Step 22: Level and Crown the Frets
Check that your neck is basically flat before leveling.
I use a marker to mark the frets and masking tape to protect the board. Ideally, your frets should only need a few light strokes from a file to get level, but when you do them by hand, this is rarely the case. So I grind in even strokes until I remove a bit of black from all, then shape them with a triangle file that has had the sharp edges ground away (purchased from a luthier supply store), and finally finish them with a rounded crowning file. I go over them with 320 grit sandpaper and evenly, then polish with 800 grit sandpaper and a bit of 0000 steel wool.
Step 23: Wiring
Wiring a custom guitar is totally up to you. A site called guitarelectronics.com has just about every configuration you could want. Google search for special mods, as there are tons of forums where things have been written over the years. You can also experiment around yourself if you want to try something different.
I rigged my guitar up with 2 humbucker pickups, each controlled by it's own switch and a master volume knob, all leading to an output jack. It's a very simple setup that I like. I don't do much with tone controls on the guitar side, so that's not as important to me. A tone knob isn't very hard to do if you want one, though. Sometimes I do killswitches on my guitars with some arcade buttons I got awhile back. They are fun to do. Basically do do those you get a momentary switich that breaks the ground going to the output jack, shorting out the circuit.
One thing I do here is place a board covered with a cheap rug on my bench to keep from damaging my nice finished guitar. Vacuum the board before you place your guitar on it. Be very careful of screws, which like to roll under your guitar. If they do and you slide the guitar, you get a nice big gouge on the front. Not fun.
Anyway, I place my pickups, run the wires through, wire up the controls. To test at this stage, I hook the guitar up to an amp and tap the pickups in different configurations with a screw driver. You should hear a click when you tap the magnets. This is at least a baseline indication that things are working. Now I affix the controls and attach the cover plates.
I didn't take any pictures of this step, but did attach my wiring schematic. My original plan was to have the pickups coil tapped via a push-pull pot, but my pickups did not have that capability. They were just a single hot wire wrapped with a ground. So I left off the coil tapping part. Hot wires go to the switches, switch output to the left post on the pot, right post and everything grounded gets soldered to the back of the pot, middle post to the jack output.
Step 24: Final Steps
At this point, the guitar is pretty much done. I go ahead and string it up (I re-use the strings from the bridge testing phase, if they aren't broken). I test that the electronics are working. I test each fret for buzz. I play a bit and see if the action feels right. I inspect it for missing finish, or anything else that looks off. If there is too much buzz, I may adjust the truss rod if needed or go over the frets again, leveling and crowning and polishing. If there is still buzz, you may just need to shim your saddle up a bit. Play the guitar with plenty of bends and check for anything that might interfere with your comfort or the sound. Look for anything you can adjust, if needed. If somehow your bridge is off center or something, it's not too much trouble to unstring it, uscrew the bridge, and reposition. If you need to you can fill the old screw holes by drilling out and filling them with a dowel.

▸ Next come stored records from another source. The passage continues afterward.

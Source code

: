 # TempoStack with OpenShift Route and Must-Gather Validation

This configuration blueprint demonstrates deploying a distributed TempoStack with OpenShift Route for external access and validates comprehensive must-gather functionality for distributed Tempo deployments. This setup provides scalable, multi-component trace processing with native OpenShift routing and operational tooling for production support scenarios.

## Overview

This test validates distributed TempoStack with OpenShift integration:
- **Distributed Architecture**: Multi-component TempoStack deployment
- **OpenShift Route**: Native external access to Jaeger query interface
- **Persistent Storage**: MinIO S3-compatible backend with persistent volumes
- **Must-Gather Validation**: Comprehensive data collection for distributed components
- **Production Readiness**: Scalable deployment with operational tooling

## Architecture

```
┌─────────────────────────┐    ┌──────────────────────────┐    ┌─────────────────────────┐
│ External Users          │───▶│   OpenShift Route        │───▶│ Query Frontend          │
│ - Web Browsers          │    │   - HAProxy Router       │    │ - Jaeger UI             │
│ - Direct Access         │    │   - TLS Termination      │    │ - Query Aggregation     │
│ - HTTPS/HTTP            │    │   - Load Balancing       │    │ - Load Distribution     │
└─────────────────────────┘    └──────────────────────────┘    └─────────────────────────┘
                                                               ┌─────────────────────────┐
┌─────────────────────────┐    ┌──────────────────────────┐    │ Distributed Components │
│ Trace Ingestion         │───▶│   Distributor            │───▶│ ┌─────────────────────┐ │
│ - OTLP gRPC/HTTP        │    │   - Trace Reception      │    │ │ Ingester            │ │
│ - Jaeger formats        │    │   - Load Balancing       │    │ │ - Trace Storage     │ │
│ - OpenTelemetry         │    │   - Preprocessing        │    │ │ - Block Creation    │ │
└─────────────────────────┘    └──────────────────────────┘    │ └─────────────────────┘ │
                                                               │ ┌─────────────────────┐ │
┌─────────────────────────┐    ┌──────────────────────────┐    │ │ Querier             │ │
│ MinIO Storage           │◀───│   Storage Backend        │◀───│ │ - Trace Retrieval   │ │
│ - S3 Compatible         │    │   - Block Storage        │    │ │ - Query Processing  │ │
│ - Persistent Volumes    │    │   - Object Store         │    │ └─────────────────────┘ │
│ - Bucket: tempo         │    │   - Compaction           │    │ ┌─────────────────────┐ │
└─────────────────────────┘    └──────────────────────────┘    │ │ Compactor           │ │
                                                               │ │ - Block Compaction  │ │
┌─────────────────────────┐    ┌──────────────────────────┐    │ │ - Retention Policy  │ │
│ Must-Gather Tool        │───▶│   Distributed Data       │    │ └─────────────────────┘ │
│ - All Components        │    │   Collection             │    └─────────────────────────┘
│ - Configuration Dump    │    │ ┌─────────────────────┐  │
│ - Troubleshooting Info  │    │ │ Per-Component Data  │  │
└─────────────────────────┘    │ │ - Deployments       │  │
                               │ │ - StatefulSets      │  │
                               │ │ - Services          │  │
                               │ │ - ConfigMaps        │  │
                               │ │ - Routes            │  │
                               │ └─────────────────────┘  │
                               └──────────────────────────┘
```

When you have it set up the way you want it, remove the test strings and add a fresh set of strings.
That's it! You're ready to play!
I have added a video. Bare in mind I was sick that day and am out of practice. I just wanted to have a video basically recording it's function. At some point I will try to make a higher quality vid.
UPDATE: I added a slightly better video and actually embedded it, like a normal human person would.